The company's operations manual states that a missed approach or a go-around must be done when the aircraft is not stabilized at the FAF or 5 nm on final approach or below 1000 feet agl. Among other things, a stabilized approach requires a rate of descent not exceeding 500 feet per minute.
For the second approach, the crew decided to perform a PICMA procedure. This type of approach was developed to increase safety in the approach-and-landing phase. During this type of approach, the co-pilot flies and the pilot-in-command monitors the general situation. Upon approaching the MDA, the pilot-in-command adds exterior scanning to the visual scan of the instruments. If the pilot-in-command decides that a safe landing can be made, he places his hands on the throttle and pushes the co-pilot's hands, saying "landing" and "I have control." The co-pilot continues to visually scan the instruments and advises if there are any deviations. In this accident, once the runway was in sight, the co-pilot transferred the controls to the pilot-in-command who accepted and continued the approach.

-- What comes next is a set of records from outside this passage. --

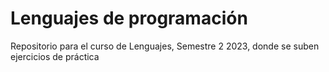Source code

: # Lenguajes de programación
Repositorio para el curso de Lenguajes, Semestre 2 2023, donde se suben ejercicios de práctica

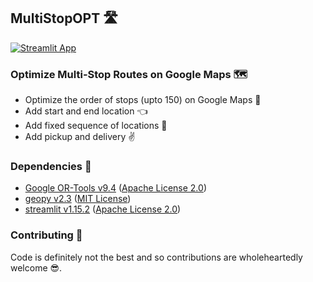 ## MultiStopOPT 🛣️

[![Streamlit App](https://static.streamlit.io/badges/streamlit_badge_black_white.svg)](https://multistopopt.streamlit.app/)


### Optimize Multi-Stop Routes on Google Maps 🗺️

- Optimize the order of stops (upto 150) on Google Maps 🔧
- Add start and end location 👈
- Add fixed sequence of locations 💪
- Add pickup and delivery ✌️

### Dependencies 🙏

  - [Google OR-Tools v9.4](https://github.com/google/or-tools) ([Apache License 2.0](https://github.com/google/or-tools/blob/stable/LICENSE))
  - [geopy v2.3](https://github.com/geopy/geopy) ([MIT License](https://github.com/geopy/geopy/blob/master/LICENSE))
  - [streamlit v1.15.2](https://github.com/streamlit/streamlit) ([Apache License 2.0](https://github.com/streamlit/streamlit/blob/develop/LICENSE))

  ### Contributing 🤝

  Code is definitely not the best and so contributions are wholeheartedly welcome 😎.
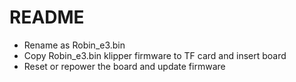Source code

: # README
- Rename as Robin_e3.bin
- Copy Robin_e3.bin klipper firmware to TF card and insert board
- Reset or repower the board and update firmware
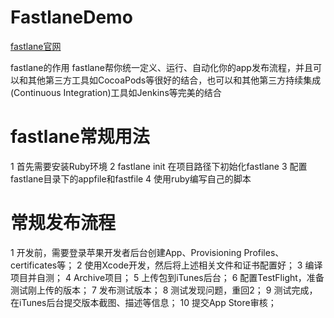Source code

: # FastlaneDemo

[fastlane官网](https://docs.fastlane.tools/)

fastlane的作用
fastlane帮你统一定义、运行、自动化你的app发布流程，并且可以和其他第三方工具如CocoaPods等很好的结合，也可以和其他第三方持续集成(Continuous Integration)工具如Jenkins等完美的结合

# fastlane常规用法

 1 首先需要安装Ruby环境 
 2 fastlane init 在项目路径下初始化fastlane
 3 配置fastlane目录下的appfile和fastfile 
 4 使用ruby编写自己的脚本


# 常规发布流程
  1  开发前，需要登录苹果开发者后台创建App、Provisioning Profiles、certificates等；
  2  使用Xcode开发，然后将上述相关文件和证书配置好；
  3  编译项目并自测；
  4  Archive项目；
  5  上传包到iTunes后台；
  6  配置TestFlight，准备测试刚上传的版本；
  7  发布测试版本；
  8  测试发现问题，重回2；
  9  测试完成，在iTunes后台提交版本截图、描述等信息；
  10 提交App Store审核；
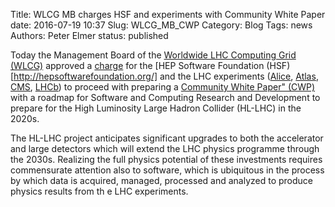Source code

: Title: WLCG MB charges HSF and experiments with Community White Paper
date: 2016-07-19 10:37
Slug: WLCG_MB_CWP
Category: Blog
Tags:  news
Authors: Peter Elmer
status: published

Today the Management Board of the [Worldwide LHC Computing Grid (WLCG)](http://wlcg.web.cern.ch/) approved a [charge](http://hepsoftwarefoundation.org/assets/CWP-Charge-HSF.pdf) for the [HEP Software Foundation (HSF)[http://hepsoftwarefoundation.org/] and the LHC experiments ([Alice](http://aliceinfo.cern.ch/Public/Welcome.html), [Atlas](http://atlas.cern/), [CMS](http://cms.web.cern.ch/), [LHCb](http://lhcb.web.cern.ch/lhcb/)) to proceed with preparing a [Community White Paper" (CWP)](http://hepsoftwarefoundation.org/assets/CWP-Charge-HSF.pdf) with a roadmap for Software and Computing Research and Development to prepare for the High Luminosity Large Hadron Collider (HL-LHC) in the 2020s.

The HL-LHC project anticipates significant upgrades to both the
accelerator and large detectors which will extend the LHC physics
programme through the 2030s. Realizing the full physics potential
of these investments requires commensurate attention also to software,
which is ubiquitous in the process by which data is acquired,
managed, processed and analyzed to produce physics results from th
e LHC experiments.

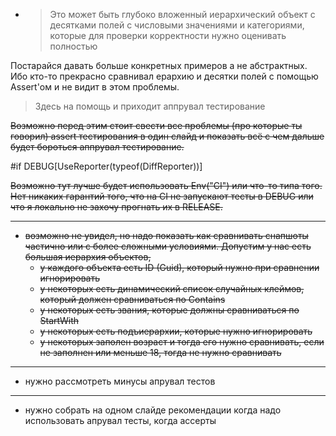 - > Это может быть глубоко вложенный иерархический объект с десятками полей с числовыми значениями и категориями, которые для проверки корректности нужно оценивать полностью

Постарайся давать больше конкретных примеров а не абстрактных. Ибо кто-то прекрасно сравнивал ерархию и десятки полей с помощью Assert'ом и не видит в этом проблемы.

> Здесь на помощь и приходит аппрувал тестирование

~~Возможно перед этим стоит свести все проблемы (про которые ты говорил) assert тестирования в один слайд и показать всё с чем дальше будет бороться аппрувал тестирование.~~

#if DEBUG[UseReporter(typeof(DiffReporter))]

~~Возможно тут лучше будет использовать Env("CI") или что-то типа того. Нет никаких гарантий того, что на CI не запускают тесты в DEBUG или что я локально не захочу прогнать их в RELEASE.~~

---

- ~~возможно не увидел, но надо показать как сравнивать снапшоты частично или с более сложными условиями. Допустим у нас есть большая иерархия объектов,~~ 
  - ~~у каждого объекта есть ID (Guid), который нужно при сравнении игнорировать~~
  - ~~у некоторых есть динамический список случайных клеймов, который должен сравниваться по Contains~~
  - ~~у некоторых есть звания, которые должны сравниваться по StartWith~~
  - ~~у некоторых есть подъиерархии, которые нужно игнорировать~~
  - ~~у некоторых заполен возраст и тогда его нужно сравнивать, если не заполнен или меньше 18, тогда не нужно сравнивать~~

---

- нужно рассмотреть минусы апрувал тестов

---

- нужно собрать на одном слайде рекомендации когда надо использовать апрувал тесты, когда ассерты
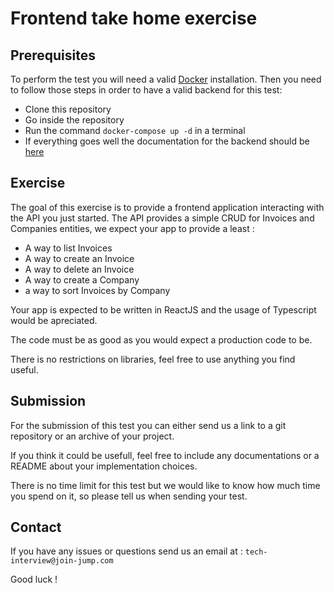 # Frontend take home exercise

## Prerequisites

To perform the test you will need a valid [Docker](https://docs.docker.com/get-docker/) installation.
Then you need to follow those steps in order to have a valid backend for this test:
 - Clone this repository
 - Go inside the repository
 - Run the command `docker-compose up -d` in a terminal
 - If everything goes well the documentation for the backend should be [here](http://localhost:8080/documentation)


## Exercise

The goal of this exercise is to provide a frontend application interacting with the API you just started.
The API provides a simple CRUD for Invoices and Companies entities, we expect your app to provide a least :
 - A way to list Invoices
 - A way to create an Invoice
 - A way to delete an Invoice
 - A way to create a Company
 - a way to sort Invoices by Company

Your app is expected to be written in ReactJS and the usage of Typescript would be apreciated.

The code must be as good as you would expect a production code to be.

There is no restrictions on libraries, feel free to use anything you find useful.

## Submission

For the submission of this test you can either send us a link to a git repository or an archive of your project.

If you think it could be usefull, feel free to include any documentations or a README about your implementation choices.

There is no time limit for this test but we would like to know how much time you spend on it, so please tell us when sending your test.

## Contact

If you have any issues or questions send us an email at : `tech-interview@join-jump.com`

Good luck !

At this point, the aircraft was a little less than 500 feet agl, at 0.66 nm from the threshold of Runway 05. This represents an approach slope of about 6º or almost double that of a normal approach slope. The operations manual states that when landing on a runway of 5000 feet or less, touchdown must be done within the first 300 feet. For runways longer than 5000 feet, touchdown can be done within a distance that does not exceed the first 300 feet of the remaining 5000 feet of runway. This means that for Chibougamau/Chapais airport, touchdown can be done up to a distance not exceeding 1796 feet from the runway threshold. To do this, a descent slope of a little more than 4º is required. The investigation could not determine the PF's intended touchdown point. For either scenario, a rate of descent greater than 500 feet per minute was required.
Over the last few years, the Flight Safety Foundation (FSF) has made efforts to prevent two major causes of fatal accidents in commercial aviation: controlled flight into terrain (CFIT) and approach-and-landing accidents (ALAs). A FSF task force12 was created and is responsible for reducing ALAs. The task force concluded, among other things, that rushed and unstable approaches are contributing factors in ALAs. They also determined that failing to recognize the need for go-arounds was a major cause of ALAs.
The CFIT Task Force of the International Civil Aviation Organization acknowledged the need to establish a stable approach during non-precision approaches as a way to prevent CFIT accidents. Although this accident does not meet the criteria of a CFIT, the fact remains that a stable approach reduces the risk of ALAs.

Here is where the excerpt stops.